**DATA FOR ANALYSIS**.

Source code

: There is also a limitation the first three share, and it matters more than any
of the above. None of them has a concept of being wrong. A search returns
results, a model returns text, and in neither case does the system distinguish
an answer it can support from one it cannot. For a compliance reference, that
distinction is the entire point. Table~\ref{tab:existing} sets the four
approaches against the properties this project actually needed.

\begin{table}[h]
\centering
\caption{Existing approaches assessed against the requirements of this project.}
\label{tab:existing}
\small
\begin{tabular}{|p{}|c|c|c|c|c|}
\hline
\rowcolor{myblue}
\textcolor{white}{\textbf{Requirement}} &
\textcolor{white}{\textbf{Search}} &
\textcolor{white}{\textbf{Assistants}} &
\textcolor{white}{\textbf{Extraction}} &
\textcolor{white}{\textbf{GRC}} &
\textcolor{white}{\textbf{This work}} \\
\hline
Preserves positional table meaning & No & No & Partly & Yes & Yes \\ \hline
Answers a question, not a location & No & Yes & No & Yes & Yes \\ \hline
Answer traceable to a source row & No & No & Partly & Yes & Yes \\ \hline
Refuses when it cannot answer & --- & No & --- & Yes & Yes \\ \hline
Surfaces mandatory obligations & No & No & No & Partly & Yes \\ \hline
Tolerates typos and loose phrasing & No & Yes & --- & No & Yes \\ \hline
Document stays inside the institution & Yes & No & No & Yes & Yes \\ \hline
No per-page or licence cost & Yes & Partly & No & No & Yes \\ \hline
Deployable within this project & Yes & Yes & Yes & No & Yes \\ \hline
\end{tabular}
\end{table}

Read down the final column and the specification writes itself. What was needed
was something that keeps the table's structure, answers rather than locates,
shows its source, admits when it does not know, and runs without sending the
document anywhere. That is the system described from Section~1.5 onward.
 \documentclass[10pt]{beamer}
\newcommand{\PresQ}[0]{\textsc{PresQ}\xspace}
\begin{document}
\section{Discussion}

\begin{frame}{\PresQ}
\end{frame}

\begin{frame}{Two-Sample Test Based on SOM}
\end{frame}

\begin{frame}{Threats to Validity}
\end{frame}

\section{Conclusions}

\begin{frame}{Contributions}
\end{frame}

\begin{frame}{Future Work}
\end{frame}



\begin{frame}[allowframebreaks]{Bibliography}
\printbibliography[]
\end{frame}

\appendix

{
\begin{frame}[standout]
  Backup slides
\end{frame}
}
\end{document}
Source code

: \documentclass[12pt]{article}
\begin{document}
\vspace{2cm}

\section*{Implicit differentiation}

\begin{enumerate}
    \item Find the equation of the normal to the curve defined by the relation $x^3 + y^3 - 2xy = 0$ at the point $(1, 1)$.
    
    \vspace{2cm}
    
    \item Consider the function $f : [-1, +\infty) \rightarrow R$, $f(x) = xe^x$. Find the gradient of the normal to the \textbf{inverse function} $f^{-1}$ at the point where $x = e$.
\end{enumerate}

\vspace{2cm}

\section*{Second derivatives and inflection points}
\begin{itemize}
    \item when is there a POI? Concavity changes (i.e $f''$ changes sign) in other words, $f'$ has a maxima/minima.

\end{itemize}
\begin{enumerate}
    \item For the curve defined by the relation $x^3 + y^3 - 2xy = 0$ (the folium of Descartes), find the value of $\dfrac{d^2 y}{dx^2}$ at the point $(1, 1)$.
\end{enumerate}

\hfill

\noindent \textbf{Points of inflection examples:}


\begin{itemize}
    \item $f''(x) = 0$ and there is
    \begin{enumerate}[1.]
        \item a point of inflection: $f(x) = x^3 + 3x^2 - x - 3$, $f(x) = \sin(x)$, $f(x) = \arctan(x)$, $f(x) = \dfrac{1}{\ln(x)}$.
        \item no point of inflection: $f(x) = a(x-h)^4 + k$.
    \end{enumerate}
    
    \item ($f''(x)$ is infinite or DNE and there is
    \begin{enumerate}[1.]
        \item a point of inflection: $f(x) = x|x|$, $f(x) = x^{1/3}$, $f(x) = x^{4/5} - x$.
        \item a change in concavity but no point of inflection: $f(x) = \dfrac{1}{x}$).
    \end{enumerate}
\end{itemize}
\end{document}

**EXERCISE BRIEF**.
Copy out the listing above, line by line and exactly, from its first line to the line holding "results, a model", inclusive.

**WORKED SOLUTION**.
Source code

: There is also a limitation the first three share, and it matters more than any
of the above. None of them has a concept of being wrong. A search returns
results, a model returns text, and in neither case does the system distinguish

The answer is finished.